───── Dataset content

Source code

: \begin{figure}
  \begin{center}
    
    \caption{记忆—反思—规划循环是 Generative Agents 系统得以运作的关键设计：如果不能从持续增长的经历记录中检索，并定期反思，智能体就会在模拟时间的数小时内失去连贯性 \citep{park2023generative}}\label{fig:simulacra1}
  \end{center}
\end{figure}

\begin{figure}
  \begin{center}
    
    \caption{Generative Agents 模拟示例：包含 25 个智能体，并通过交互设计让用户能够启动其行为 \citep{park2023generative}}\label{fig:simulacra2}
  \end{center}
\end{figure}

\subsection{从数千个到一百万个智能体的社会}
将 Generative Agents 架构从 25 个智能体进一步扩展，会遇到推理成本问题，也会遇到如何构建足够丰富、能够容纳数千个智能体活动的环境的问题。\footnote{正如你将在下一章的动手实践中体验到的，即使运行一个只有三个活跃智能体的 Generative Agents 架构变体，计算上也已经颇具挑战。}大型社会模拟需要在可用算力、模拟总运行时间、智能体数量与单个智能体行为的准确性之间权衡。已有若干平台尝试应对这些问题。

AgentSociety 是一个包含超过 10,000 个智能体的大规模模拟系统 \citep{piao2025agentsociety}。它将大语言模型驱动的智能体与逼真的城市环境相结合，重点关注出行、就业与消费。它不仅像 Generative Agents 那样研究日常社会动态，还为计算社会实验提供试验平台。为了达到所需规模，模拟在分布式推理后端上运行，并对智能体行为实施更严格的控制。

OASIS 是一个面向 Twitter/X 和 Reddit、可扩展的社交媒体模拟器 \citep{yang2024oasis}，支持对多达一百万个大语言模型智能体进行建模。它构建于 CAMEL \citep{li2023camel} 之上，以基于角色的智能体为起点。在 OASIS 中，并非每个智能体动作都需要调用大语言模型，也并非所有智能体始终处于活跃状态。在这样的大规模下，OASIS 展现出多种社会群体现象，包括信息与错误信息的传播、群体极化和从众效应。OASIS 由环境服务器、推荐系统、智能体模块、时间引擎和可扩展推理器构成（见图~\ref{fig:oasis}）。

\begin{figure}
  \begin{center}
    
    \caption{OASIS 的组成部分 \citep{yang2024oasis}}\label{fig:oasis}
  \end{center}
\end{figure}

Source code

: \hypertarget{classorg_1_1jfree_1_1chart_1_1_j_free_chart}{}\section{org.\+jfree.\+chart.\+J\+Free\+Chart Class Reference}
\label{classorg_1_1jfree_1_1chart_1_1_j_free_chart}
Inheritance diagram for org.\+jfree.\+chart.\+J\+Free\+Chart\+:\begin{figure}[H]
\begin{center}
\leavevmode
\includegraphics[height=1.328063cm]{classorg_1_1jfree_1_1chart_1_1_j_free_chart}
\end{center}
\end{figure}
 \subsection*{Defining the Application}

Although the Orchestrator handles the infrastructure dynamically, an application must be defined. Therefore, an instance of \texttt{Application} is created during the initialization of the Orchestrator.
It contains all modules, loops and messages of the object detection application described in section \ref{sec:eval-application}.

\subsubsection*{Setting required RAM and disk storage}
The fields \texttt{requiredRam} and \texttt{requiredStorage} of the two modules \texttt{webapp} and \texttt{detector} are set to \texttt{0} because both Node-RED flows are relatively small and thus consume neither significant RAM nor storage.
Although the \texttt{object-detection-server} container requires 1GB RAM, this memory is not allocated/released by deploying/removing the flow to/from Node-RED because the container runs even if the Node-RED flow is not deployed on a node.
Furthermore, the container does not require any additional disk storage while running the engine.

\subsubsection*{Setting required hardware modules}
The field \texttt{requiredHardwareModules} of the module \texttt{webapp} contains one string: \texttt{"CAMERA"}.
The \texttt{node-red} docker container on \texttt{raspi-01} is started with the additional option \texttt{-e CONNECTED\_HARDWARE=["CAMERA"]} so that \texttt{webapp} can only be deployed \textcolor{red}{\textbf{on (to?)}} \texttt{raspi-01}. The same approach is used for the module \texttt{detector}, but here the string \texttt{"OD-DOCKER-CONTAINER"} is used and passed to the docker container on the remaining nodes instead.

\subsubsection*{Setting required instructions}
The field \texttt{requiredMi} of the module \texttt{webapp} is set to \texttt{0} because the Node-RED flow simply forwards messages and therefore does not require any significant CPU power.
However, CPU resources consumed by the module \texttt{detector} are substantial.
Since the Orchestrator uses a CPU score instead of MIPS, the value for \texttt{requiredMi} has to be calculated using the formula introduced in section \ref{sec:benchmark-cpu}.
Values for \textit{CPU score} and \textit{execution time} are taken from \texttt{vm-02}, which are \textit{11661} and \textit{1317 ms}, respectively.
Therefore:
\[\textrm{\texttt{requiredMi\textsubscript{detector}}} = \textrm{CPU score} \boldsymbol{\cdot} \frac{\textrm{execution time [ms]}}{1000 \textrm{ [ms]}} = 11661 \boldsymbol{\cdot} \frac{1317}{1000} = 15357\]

──────────

■ **Exercise instructions**:
The lines you need are those holding the word "deployed"; copy each of them from the material above.

■ **Answer section**:
Although the \texttt{object-detection-server} container requires 1GB RAM, this memory is not allocated/released by deploying/removing the flow to/from Node-RED because the container runs even if the Node-RED flow is not deployed on a node.
The \texttt{node-red} docker container on \texttt{raspi-01} is started with the additional option \texttt{-e CONNECTED\_HARDWARE=["CAMERA"]} so that \texttt{webapp} can only be deployed \textcolor{red}{\textbf{on (to?)}} \texttt{raspi-01}. The same approach is used for the module \texttt{detector}, but here the string \texttt{"OD-DOCKER-CONTAINER"} is used and passed to the docker container on the remaining nodes instead.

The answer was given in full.